The gorgeous colonial style building was built in 1884 and used to be the Marine Police’s headquarter until they moved to Sai Wan Ho. It has gained the status of monument in 1994 and redeveloped into the 1881 Heritage Hotel in 2009.
The Lan Kwai Fung of Kowloon, Knutsford Terrace is home to a variety of cuisines, and you guessed it, bars. From Mexican to fusion food, you are sure to find everything you want here plus special happy hour prices.
If you don’t want to ‘slum’ it on the streets – then head to one of the many malls in Tsim Sha Tsui, notably The One and Isquare. Full of restaurants to choose from and air conditioned, you can enjoy a quaint afternoon tea at the Dazzling Café at the One or stuff yourself at a Hot Pot buffet in Isquare.
A planetarium right by the sea, the Space Museum was opened in 1980 with two wings. The egg shaped dome of the planetarium houses the Stanley Ho Space Theatre while the west wing is home to the hall of astronomy. Admission is free on a Wednesday.

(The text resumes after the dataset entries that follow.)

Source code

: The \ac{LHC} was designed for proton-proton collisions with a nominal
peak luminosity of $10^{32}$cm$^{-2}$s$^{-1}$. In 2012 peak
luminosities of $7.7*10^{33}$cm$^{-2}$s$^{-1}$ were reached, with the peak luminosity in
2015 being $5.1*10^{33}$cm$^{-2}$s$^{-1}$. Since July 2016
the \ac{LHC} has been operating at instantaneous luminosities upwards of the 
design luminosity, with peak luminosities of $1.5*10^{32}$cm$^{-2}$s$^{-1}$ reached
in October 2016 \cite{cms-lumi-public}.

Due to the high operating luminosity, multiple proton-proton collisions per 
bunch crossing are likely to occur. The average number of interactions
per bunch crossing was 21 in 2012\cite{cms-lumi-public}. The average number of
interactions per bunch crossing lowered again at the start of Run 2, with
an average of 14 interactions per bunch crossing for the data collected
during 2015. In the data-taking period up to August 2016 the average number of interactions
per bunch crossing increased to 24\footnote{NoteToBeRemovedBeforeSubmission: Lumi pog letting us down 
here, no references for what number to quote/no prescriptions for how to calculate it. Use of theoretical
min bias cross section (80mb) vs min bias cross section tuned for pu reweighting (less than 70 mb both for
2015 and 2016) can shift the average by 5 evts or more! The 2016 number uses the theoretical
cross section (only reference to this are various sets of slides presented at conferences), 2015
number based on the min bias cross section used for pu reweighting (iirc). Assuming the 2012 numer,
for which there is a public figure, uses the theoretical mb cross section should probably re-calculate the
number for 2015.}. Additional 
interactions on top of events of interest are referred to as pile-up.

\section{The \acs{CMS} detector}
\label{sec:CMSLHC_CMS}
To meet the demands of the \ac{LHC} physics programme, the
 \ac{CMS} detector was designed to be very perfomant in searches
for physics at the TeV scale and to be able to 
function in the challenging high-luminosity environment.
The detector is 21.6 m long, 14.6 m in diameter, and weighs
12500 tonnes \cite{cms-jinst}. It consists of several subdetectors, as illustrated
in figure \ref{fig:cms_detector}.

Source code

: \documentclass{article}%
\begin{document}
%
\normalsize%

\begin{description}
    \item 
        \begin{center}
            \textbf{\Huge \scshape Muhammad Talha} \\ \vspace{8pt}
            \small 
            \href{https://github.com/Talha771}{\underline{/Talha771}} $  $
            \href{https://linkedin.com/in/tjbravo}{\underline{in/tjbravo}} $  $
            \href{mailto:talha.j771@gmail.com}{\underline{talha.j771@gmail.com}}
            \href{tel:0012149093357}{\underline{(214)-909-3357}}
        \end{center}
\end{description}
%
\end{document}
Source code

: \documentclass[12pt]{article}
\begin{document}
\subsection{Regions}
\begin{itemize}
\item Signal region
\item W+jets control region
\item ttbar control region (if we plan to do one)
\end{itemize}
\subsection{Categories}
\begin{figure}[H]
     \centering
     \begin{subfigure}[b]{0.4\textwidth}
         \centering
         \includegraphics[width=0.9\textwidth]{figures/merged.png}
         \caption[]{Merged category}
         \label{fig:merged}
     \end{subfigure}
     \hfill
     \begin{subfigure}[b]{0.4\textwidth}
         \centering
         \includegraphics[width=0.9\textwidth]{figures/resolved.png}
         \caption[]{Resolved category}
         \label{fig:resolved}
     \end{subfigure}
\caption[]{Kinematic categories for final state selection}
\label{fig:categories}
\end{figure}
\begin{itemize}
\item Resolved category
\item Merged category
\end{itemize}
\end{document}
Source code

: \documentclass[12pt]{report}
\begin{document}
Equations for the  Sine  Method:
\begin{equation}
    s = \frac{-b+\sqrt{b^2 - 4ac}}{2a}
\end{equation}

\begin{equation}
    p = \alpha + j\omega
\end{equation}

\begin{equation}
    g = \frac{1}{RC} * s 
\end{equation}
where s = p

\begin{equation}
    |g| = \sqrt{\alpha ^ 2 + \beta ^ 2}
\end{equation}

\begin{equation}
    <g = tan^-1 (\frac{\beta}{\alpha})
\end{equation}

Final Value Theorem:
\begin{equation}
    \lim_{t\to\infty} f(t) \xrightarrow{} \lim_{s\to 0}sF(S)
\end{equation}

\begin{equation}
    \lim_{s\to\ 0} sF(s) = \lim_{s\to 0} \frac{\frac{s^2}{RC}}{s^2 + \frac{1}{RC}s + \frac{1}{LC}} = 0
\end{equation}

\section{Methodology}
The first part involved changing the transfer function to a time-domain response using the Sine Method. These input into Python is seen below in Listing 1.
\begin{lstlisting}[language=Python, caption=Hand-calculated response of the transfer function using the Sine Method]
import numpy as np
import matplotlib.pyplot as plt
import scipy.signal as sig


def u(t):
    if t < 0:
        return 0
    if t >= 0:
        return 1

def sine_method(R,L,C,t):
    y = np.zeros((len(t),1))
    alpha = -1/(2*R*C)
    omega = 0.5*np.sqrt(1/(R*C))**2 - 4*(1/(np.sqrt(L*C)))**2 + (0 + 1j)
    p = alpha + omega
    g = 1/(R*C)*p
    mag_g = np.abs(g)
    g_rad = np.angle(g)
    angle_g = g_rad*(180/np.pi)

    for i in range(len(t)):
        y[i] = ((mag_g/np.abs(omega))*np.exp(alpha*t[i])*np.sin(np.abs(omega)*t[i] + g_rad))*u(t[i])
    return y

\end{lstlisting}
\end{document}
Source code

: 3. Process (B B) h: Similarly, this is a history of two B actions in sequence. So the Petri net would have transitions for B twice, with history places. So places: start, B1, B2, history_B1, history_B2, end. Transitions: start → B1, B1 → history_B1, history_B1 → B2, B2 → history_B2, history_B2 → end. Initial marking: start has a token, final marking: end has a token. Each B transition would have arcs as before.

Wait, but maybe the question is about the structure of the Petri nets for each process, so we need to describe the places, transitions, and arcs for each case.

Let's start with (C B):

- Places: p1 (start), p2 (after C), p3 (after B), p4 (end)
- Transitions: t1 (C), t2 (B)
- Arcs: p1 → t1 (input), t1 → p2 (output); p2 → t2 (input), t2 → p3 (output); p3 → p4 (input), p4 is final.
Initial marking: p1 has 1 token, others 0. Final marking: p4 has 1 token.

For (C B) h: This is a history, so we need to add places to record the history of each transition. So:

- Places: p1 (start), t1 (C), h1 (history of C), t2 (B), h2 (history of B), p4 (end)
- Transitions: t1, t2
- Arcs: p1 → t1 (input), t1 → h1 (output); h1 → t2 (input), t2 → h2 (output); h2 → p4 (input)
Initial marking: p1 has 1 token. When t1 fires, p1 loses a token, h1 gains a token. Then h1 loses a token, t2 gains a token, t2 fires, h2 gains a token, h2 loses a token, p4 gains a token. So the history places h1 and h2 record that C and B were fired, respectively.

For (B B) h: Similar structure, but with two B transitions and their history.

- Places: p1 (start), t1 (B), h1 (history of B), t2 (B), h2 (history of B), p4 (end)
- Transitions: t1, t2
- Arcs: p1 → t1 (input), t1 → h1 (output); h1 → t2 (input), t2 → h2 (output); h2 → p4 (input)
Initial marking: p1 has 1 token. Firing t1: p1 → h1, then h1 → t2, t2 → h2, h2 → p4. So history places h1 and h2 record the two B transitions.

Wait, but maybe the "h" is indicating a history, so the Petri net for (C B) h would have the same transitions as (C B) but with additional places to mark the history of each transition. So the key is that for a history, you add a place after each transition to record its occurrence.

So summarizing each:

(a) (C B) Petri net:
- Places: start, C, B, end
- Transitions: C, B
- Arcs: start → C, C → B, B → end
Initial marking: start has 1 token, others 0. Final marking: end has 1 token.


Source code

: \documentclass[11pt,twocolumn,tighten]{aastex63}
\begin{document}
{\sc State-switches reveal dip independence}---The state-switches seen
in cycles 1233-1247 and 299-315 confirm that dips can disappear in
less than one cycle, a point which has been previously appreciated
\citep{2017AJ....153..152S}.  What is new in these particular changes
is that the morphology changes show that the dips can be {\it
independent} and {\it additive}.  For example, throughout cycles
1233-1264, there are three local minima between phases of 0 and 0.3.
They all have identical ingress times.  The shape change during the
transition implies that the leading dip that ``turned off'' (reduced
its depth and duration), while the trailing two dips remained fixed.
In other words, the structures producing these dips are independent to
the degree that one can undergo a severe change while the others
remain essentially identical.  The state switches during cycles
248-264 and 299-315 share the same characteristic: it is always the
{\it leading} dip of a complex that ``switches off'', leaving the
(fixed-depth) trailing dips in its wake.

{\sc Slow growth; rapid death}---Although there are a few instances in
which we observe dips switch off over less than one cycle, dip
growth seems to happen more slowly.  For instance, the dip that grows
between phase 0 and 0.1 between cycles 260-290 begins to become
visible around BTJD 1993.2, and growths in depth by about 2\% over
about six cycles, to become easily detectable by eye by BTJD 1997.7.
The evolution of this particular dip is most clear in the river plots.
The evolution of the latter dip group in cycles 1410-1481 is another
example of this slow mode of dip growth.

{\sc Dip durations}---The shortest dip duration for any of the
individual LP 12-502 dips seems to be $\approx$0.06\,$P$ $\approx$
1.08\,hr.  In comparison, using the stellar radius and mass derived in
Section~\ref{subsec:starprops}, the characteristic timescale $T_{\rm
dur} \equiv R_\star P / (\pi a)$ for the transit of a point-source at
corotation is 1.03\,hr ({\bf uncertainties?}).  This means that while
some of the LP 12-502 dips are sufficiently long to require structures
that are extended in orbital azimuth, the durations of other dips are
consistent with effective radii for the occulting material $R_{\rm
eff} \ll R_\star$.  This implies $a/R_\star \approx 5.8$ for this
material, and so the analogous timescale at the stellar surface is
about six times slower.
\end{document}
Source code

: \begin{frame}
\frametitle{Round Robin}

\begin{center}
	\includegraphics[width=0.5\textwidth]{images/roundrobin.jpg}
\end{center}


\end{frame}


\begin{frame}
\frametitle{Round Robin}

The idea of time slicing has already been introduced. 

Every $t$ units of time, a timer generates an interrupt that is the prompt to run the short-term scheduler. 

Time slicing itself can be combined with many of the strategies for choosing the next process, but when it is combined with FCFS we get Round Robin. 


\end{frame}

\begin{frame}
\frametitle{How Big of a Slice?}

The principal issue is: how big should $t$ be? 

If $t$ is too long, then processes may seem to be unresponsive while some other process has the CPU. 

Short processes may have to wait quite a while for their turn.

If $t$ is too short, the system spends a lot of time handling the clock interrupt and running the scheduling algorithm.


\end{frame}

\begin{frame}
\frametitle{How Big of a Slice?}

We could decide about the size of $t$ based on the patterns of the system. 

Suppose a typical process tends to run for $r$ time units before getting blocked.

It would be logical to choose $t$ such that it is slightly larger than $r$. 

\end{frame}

Stretched along the Victoria Harbour is the wooden walkway that imitates the Hollywood Walk of Fame. Here, you can find the handprints of famous stars from Hong Kong, and there’s even a statue of Bruce Lee. It is currently in redevelopment, and is due to reopen in 2018.
The only remaining building from the Kowloon Station on the Kowloon-Canto Railway that was demolished, the Clock Tower stands tall in front of the Victoria Harbour in its red brick and granite glory. At 44m tall, its clock is from the Pedder Street Clock Tower (that was also demolished) and the bells originally on display in Shatin Station until 2010.